**STUDY MATERIAL**
##########
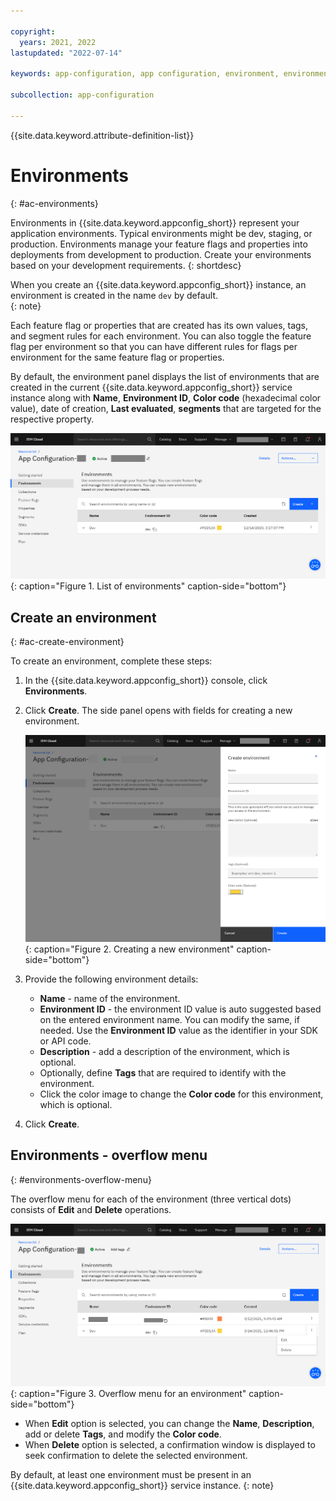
 ```yaml
---

copyright:
  years: 2021, 2022
lastupdated: "2022-07-14"

keywords: app-configuration, app configuration, environment, environments, create environment

subcollection: app-configuration

---
```


{{site.data.keyword.attribute-definition-list}}

# Environments
{: #ac-environments}

Environments in {{site.data.keyword.appconfig_short}} represent your application environments. Typical environments might be dev, staging, or production. Environments manage your feature flags and properties into deployments from development to production. Create your environments based on your development requirements.
{: shortdesc}

When you create an {{site.data.keyword.appconfig_short}} instance, an environment is created in the name `dev` by default.  
{: note}

Each feature flag or properties that are created has its own values, tags, and segment rules for each environment. You can also toggle the feature flag per environment so that you can have different rules for flags per environment for the same feature flag or properties.  

By default, the environment panel displays the list of environments that are created in the current {{site.data.keyword.appconfig_short}} service instance along with **Name**, **Environment ID**, **Color code** (hexadecimal color value), date of creation, **Last evaluated**, **segments** that are targeted for the respective property.

![List of environments](images/ac-environments-default.png "List of environments"){: caption="Figure 1. List of environments" caption-side="bottom"}

## Create an environment
{: #ac-create-environment}

To create an environment, complete these steps:

1. In the {{site.data.keyword.appconfig_short}} console, click **Environments**.

1. Click **Create**. The side panel opens with fields for creating a new environment.

   ![Create environment](images/ac-environments-create.png "Creating environment"){: caption="Figure 2. Creating a new environment" caption-side="bottom"}

1. Provide the following environment details:
   - **Name** - name of the environment.
   - **Environment ID** - the environment ID value is auto suggested based on the entered environment name. You can modify the same, if needed. Use the **Environment ID** value as the identifier in your SDK or API code.
   - **Description** - add a description of the environment, which is optional.
   - Optionally, define **Tags** that are required to identify with the environment.
   - Click the color image to change the **Color code** for this environment, which is optional.

1. Click **Create**.

## Environments - overflow menu
{: #environments-overflow-menu}

The overflow menu for each of the environment (three vertical dots) consists of **Edit** and **Delete** operations.

![Overflow menu for an environment](images/ac-environments-overflow-menu.png "Overflow menu for an environment"){: caption="Figure 3. Overflow menu for an environment" caption-side="bottom"}

- When **Edit** option is selected, you can change the **Name**, **Description**, add or delete **Tags**, and modify the **Color code**.
- When **Delete** option is selected, a confirmation window is displayed to seek confirmation to delete the selected environment.

By default, at least one environment must be present in an {{site.data.keyword.appconfig_short}} service instance.
{: note}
##########
**TO DO**
Which lines of the data hold the string "flags"? Return each of them.

**EXERCISE SOLUTION**
Environments in {{site.data.keyword.appconfig_short}} represent your application environments. Typical environments might be dev, staging, or production. Environments manage your feature flags and properties into deployments from development to production. Create your environments based on your development requirements.
Each feature flag or properties that are created has its own values, tags, and segment rules for each environment. You can also toggle the feature flag per environment so that you can have different rules for flags per environment for the same feature flag or properties.  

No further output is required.